Actually, the Sony M100 Hi-MD recorder does 16-bit 44.1 wav files and sounds pretty darn nice. ... (That would require some sample rate conversion, which might be problematic ...)

Happened to wake up this morning thinking about sample rate conversions (the mind works in strange ways) and maintaining sync. With audio-for-video using a 48k sample rate but the most common rate with inexpensive recorders being the CD norm of 44.1k, as you point out we need to convert the rate when importing the audio into our project. If we don't, one second's worth of audio, 44,100 samples, played at 48,000 sps will play back in 0.91875 seconds, falling out of sync at a rate of about 2.5 frames for each second of video. So we convert by resampling as you note. To increase the 44,100 samples in each second of audio to 48,000, we have to add 3900 samples. But where does the data for those samples come from? We could duplicate every 11th sample in the source file or we could look at each pair of samples in the original file and interpolate between them to come up with a "guess-timate" of what that 1 or 2 samples would have been had it been recorded at 48k. But it seems to me that either method would potentially introduce noise and/or distortion.

Sample rate conversions where the two rates are even integer multiple of each other seem like they would be straight forward and free of introduced distortion - to record in 96k and resample to 48k you'd just drop every alternate sample. Going the other way, you'd just have to add a sample between each original pair of samples that is the average of the two original samples. But where they're not even integer multiples, such as a 44.1k file going into a 48k project, it looks like there is at least the potential for a signifigant loss of quality from the resampling process itself.

Comments?

Bob Grant

December 24th, 2005, 05:15 PM

I use Sony's Vegas which by default resamples perfectly. You face the same isssues taking audio from a CD and DAT recordings made at 44.1KHz. None of this should be a problem with modern software. I know with early versions of FCP one did have to have everything on the timeline at the same sample rate which meant a trip through another app but I think that's been addressed.
Apart from that though a much bigger problem is that without being able to genlock everything on the shoot things do run at slightly different clock rates. Biggest problem I have are the CD players at live events.
In post I replace the feed from the desk with audio from the CDs and it can be half a beat out at the end of a track. Again with Vegas not a problem, just line up the waveforms at the start and ctl-drag the end to line up the waveforms at the end, typically less than 0.2% correction is required.
Most recorders these days though do support 48KHz, in fact can't say I've noticed one that doesn't. I usually record at 24bit 48KHz, that way I can keep my levels a bit lower so there's no risk of clipping and still have enough headroom to bring the levels up in post.

Steve House

December 25th, 2005, 08:18 AM

Ben De Rydt

December 26th, 2005, 05:58 AM

Happened to wake up this morning thinking about sample rate conversions (the mind works in strange ways) and maintaining sync. ... To increase the 44,100 samples in each second of audio to 48,000, we have to add 3900 samples. But where does the data for those samples come from?

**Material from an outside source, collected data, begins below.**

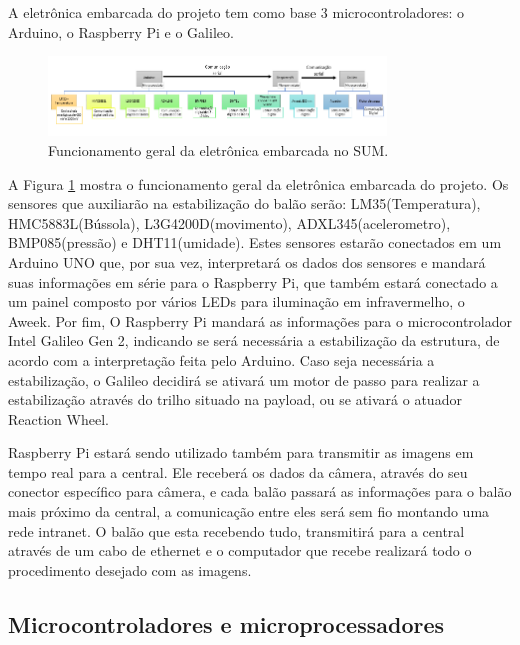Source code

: A eletrônica embarcada do projeto tem como base 3 microcontroladores: o Arduino, o Raspberry Pi e o Galileo.

\begin{figure}[H]
	\centering
	\includegraphics[width=0.8\textwidth]{figuras/eletronicaembarcadasum}
	\caption{Funcionamento geral da eletrônica embarcada no SUM.}
	\label{img:eletronicaembarcadasum}
\end{figure}

A Figura \ref{img:eletronicaembarcadasum} mostra o funcionamento geral da eletrônica embarcada do projeto. Os sensores que auxiliarão na estabilização do balão serão: LM35(Temperatura), HMC5883L(Bússola), L3G4200D(movimento), ADXL345(acelerometro), BMP085(pressão) e DHT11(umidade). Estes sensores estarão conectados em um Arduino UNO que, por sua vez, interpretará os dados dos sensores e mandará suas informações em série para o Raspberry Pi, que também estará conectado a um painel composto por vários LEDs para iluminação em infravermelho, o Aweek. Por fim, O Raspberry Pi mandará as informações para o microcontrolador Intel Galileo Gen 2, indicando se será necessária a estabilização da estrutura, de acordo com a interpretação feita pelo Arduino. Caso seja necessária a estabilização, o Galileo decidirá se ativará um motor de passo para realizar a estabilização através do trilho situado na payload, ou se ativará o atuador Reaction Wheel.

Raspberry Pi estará sendo utilizado também para transmitir as imagens em tempo real para a central. Ele receberá os dados da câmera, através do seu conector específico para câmera, e cada balão passará as informações para o balão mais próximo da central, a comunicação entre eles será sem fio montando uma rede intranet. O balão que esta recebendo tudo, transmitirá para a central através de um cabo de ethernet e o computador que recebe realizará todo o procedimento desejado com as imagens.

\subsection{Microcontroladores e microprocessadores}

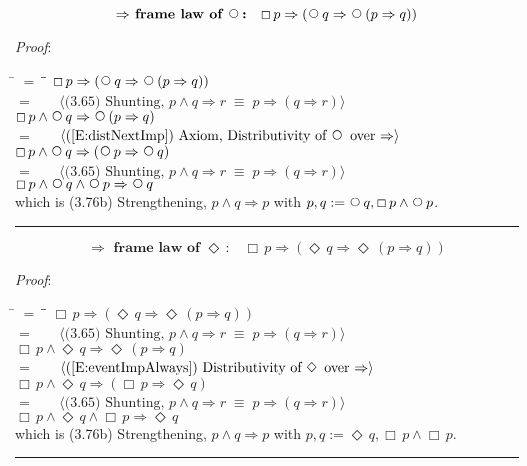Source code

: \documentclass[12pt, fleqn, leqno]{article}
\newcommand{\lgap}{2pt}                             %
\newcommand{\mymathindent}{24pt}                    %
\newcommand{\equivs}{\ensuremath{\;\equiv\;}}       %
\newcommand{\impl}{\ensuremath{\Rightarrow}}        %
\newcommand{\Next}{\;\,\text{\raisebox{3.5pt}{\circle{6}}}}
\newcommand{\Event}{\Diamond\,}
\newcommand{\Always}{\Box\,}
\newcommand{\myqed}{\rule[-.23ex]{1.2ex}{2.0ex}}
\newcommand{\myqedtab}{\hspace{384pt}}              %
\newcommand{\Gll} {\langle}                         %
\newcommand{\Ggg} {\rangle}                         %
\newcommand{\Hint}[1]     {\ \ \ $\Gll              \mbox{#1} \Ggg$ }   %
\begin{document}
\begin{equation}\label{E:implframelawnext}
\textbf{$\impl$ frame law of $\Next$:}\quad \Always p \impl (\Next q \impl \Next (p \impl q))
\end{equation}

\emph{Proof}: 
\begin{tabbing}
\hspace{\mymathindent} \= $= \;$ \= \myqedtab \= \kill
  \> \>   $\Always p \impl (\Next q \impl \Next (p \impl q))$\\[\lgap]
  \> $=$  \>  \Hint{(3.65) Shunting, $p\land q\impl r\equivs p\impl (q\impl r)$}\\[\lgap]
  \> \>   $\Always p \land \Next q \impl \Next (p \impl q)$\\[\lgap]
  \> $=$  \>  \Hint{(\ref{E:distNextImp}) Axiom, Distributivity of $\Next$ over $\impl$}\\[\lgap]
  \> \>   $\Always p \land \Next q \impl  (\Next p \impl \Next q)$\\[\lgap]
   \> $=$  \>  \Hint{(3.65) Shunting, $p\land q\impl r\equivs p\impl (q\impl r)$}\\[\lgap]
  \> \>   $\Always p \land \Next q  \land \Next p \impl \Next q$\\[\lgap]
   \> which is (3.76b) Strengthening, $p\land q \impl p$ with $p, q :=\Next q ,\Always p \land \Next p$. \quad \myqed
\end{tabbing}

\begin{equation}\label{E:implframelawEvent}
\textbf{$\impl$ frame law of $\Event$:}\quad \Always p \impl (\Event q \impl \Event (p \impl q))
\end{equation}

\emph{Proof}: 
\begin{tabbing}
\hspace{\mymathindent} \= $= \;$ \= \myqedtab \= \kill
  \> \>   $\Always p \impl (\Event q \impl \Event (p \impl q))$\\[\lgap]
  \> $=$  \>  \Hint{(3.65) Shunting, $p\land q\impl r\equivs p\impl (q\impl r)$}\\[\lgap]
  \> \>   $\Always p \land \Event q \impl \Event (p \impl q)$\\[\lgap]
  \> $=$  \>  \Hint{(\ref{E:eventImpAlways}) Distributivity of $\Event$ over $\impl$}\\[\lgap]
  \> \>   $\Always p \land \Event q \impl  (\Always p \impl \Event q)$\\[\lgap]
   \> $=$  \>  \Hint{(3.65) Shunting, $p\land q\impl r\equivs p\impl (q\impl r)$}\\[\lgap]
  \> \>   $\Always p \land \Event q  \land \Always p \impl \Event q$\\[\lgap]
   \> which is (3.76b) Strengthening, $p\land q \impl p$ with $p, q :=\Event q ,\Always p \land \Always p$. \quad \myqed
\end{tabbing}
\end{document}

That's the magic of digital signal processing (DSP). A 44100 samples per second audio stream contains all information necessary to do a perfect reconstruction* of the original 0 to 22050 Hz audio signal. This reconstructed signal can be resampled to 48000 samples per second without losing anything*. Things get trickier if you want to resample to a lower sampling rate, say 22kHz, because then a low pass filter needs to be applied before resampling.

So, in theory, it is perfectly feasible to resample a 44100 Hz digital audio stream to a 48000 Hz one, lossless. In practice there is one big problem: the algorithm needs every input sample from -infinity to +infinity for one output sample. And it needs to look through all those again for the next output sample. This is clearly not workable, so windowing filters are used. These filters limit the amount of input samples needed and describe their respective weight. I can't find any documentation about the windows used by popular audio programs for resampling, not even the amount of input samples they use.

* aside from quantisation errors. All frequencies will be acurately represented but there might be some error in their respective levels due to the 16 bit digitalisation process. There will be some rounding errors on resampling too.